----- GIVEN DATA
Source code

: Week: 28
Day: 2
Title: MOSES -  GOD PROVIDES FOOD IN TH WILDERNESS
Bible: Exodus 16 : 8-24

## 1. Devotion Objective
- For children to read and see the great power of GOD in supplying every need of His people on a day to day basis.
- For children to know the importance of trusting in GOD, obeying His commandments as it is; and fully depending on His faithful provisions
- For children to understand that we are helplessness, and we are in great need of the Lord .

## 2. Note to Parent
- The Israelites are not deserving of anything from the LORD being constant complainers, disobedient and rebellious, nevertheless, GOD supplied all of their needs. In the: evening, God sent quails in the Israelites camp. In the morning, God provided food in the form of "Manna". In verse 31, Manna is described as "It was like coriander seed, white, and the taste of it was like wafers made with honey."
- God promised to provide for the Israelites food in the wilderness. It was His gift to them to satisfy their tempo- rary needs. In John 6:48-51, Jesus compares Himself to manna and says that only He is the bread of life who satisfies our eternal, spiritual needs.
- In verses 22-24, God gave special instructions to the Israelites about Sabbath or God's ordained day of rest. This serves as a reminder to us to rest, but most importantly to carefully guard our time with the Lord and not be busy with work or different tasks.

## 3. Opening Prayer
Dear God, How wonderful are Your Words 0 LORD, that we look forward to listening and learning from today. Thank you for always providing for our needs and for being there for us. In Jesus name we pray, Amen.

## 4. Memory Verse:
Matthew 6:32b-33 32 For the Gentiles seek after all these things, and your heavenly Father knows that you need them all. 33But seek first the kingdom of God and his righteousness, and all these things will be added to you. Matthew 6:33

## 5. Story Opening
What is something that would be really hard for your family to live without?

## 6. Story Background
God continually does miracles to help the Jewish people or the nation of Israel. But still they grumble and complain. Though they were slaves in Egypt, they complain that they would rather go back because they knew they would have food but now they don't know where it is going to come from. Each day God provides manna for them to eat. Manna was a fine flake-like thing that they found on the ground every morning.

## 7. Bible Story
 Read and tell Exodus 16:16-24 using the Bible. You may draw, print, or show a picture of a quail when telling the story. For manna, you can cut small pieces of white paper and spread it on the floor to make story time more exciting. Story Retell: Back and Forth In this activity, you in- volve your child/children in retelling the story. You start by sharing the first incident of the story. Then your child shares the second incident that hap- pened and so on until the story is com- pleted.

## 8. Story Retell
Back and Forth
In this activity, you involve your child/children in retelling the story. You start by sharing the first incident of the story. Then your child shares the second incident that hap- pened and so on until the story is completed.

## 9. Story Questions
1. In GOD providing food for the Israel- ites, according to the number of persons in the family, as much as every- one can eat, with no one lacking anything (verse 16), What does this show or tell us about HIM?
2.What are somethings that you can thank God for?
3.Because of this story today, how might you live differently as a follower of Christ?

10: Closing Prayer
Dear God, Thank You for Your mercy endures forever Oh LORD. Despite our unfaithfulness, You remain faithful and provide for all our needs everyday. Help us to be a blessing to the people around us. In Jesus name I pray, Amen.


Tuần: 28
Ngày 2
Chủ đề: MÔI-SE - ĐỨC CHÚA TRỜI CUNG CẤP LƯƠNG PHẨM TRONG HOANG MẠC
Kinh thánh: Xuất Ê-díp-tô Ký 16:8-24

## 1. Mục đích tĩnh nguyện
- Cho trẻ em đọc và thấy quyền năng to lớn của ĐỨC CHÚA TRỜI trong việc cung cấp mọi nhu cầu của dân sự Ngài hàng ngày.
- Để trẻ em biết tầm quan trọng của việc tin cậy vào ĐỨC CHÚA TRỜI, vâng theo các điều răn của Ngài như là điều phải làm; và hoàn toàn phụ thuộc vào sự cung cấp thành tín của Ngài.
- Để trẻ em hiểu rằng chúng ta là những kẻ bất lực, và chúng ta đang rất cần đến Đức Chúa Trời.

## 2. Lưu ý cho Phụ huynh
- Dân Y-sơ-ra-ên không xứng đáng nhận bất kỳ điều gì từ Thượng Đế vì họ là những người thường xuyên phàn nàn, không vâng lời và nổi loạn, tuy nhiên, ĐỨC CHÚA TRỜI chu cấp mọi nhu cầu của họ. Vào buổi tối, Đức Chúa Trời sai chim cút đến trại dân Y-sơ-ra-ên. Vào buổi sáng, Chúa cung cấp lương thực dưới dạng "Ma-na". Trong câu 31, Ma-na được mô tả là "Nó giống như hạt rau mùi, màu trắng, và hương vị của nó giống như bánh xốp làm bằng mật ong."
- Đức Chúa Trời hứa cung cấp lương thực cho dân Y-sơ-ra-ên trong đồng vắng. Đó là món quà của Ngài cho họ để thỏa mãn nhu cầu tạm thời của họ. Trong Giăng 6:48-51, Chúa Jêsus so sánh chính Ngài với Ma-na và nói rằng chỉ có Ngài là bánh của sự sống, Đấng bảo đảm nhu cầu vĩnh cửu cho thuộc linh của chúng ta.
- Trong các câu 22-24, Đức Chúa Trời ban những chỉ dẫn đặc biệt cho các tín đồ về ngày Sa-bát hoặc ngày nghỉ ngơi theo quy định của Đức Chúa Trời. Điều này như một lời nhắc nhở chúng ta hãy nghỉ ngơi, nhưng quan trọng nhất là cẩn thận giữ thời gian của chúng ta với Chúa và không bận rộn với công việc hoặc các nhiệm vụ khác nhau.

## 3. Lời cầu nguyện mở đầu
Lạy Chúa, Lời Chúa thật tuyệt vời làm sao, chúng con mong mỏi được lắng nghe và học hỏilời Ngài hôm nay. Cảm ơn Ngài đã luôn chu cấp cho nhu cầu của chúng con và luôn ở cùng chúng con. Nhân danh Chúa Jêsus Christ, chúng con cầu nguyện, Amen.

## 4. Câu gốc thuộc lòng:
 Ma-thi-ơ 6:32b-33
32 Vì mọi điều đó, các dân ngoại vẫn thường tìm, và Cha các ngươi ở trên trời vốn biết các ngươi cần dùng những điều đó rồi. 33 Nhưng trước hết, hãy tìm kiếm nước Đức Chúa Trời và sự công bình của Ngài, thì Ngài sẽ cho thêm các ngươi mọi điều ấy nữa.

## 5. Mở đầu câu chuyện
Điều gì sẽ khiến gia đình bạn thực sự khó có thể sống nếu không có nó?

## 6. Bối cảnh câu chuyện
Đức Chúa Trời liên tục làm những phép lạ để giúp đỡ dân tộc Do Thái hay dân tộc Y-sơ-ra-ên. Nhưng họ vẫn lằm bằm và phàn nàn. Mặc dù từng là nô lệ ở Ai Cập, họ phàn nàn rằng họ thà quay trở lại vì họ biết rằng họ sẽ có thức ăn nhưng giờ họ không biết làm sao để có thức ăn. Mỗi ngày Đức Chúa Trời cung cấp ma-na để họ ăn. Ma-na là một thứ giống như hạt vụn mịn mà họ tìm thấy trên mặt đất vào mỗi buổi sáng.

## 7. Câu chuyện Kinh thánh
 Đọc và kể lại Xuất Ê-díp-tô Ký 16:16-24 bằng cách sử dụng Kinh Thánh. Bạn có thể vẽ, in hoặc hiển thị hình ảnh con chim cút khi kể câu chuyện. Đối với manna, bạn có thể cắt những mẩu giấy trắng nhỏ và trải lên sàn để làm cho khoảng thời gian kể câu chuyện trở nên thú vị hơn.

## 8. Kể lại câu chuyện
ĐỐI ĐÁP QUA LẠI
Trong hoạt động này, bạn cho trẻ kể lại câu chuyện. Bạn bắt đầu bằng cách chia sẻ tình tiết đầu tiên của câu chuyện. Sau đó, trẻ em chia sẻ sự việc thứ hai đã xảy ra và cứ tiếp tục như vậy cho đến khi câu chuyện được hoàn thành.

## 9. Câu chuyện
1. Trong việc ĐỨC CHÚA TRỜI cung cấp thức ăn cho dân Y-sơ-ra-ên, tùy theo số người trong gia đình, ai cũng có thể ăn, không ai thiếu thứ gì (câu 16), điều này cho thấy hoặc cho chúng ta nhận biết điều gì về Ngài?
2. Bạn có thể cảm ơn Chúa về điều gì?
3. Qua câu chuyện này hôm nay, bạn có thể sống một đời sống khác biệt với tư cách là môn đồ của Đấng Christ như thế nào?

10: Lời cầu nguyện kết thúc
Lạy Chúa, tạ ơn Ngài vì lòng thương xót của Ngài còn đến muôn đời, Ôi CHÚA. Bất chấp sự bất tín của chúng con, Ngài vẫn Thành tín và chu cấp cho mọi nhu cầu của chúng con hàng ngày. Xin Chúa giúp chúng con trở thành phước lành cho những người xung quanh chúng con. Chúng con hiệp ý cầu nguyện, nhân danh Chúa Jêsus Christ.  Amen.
----------
» **ASSIGNMENT**:
Your answer should be the lines above from the one containing "## 1. Devotion Objective" through the one containing "## 3. Opening Prayer", copied exactly and with both ends kept.

» **RESULT OF THE EXERCISE**:
## 1. Devotion Objective
- For children to read and see the great power of GOD in supplying every need of His people on a day to day basis.
- For children to know the importance of trusting in GOD, obeying His commandments as it is; and fully depending on His faithful provisions
- For children to understand that we are helplessness, and we are in great need of the Lord .

## 2. Note to Parent
- The Israelites are not deserving of anything from the LORD being constant complainers, disobedient and rebellious, nevertheless, GOD supplied all of their needs. In the: evening, God sent quails in the Israelites camp. In the morning, God provided food in the form of "Manna". In verse 31, Manna is described as "It was like coriander seed, white, and the taste of it was like wafers made with honey."
- God promised to provide for the Israelites food in the wilderness. It was His gift to them to satisfy their tempo- rary needs. In John 6:48-51, Jesus compares Himself to manna and says that only He is the bread of life who satisfies our eternal, spiritual needs.
- In verses 22-24, God gave special instructions to the Israelites about Sabbath or God's ordained day of rest. This serves as a reminder to us to rest, but most importantly to carefully guard our time with the Lord and not be busy with work or different tasks.

## 3. Opening Prayer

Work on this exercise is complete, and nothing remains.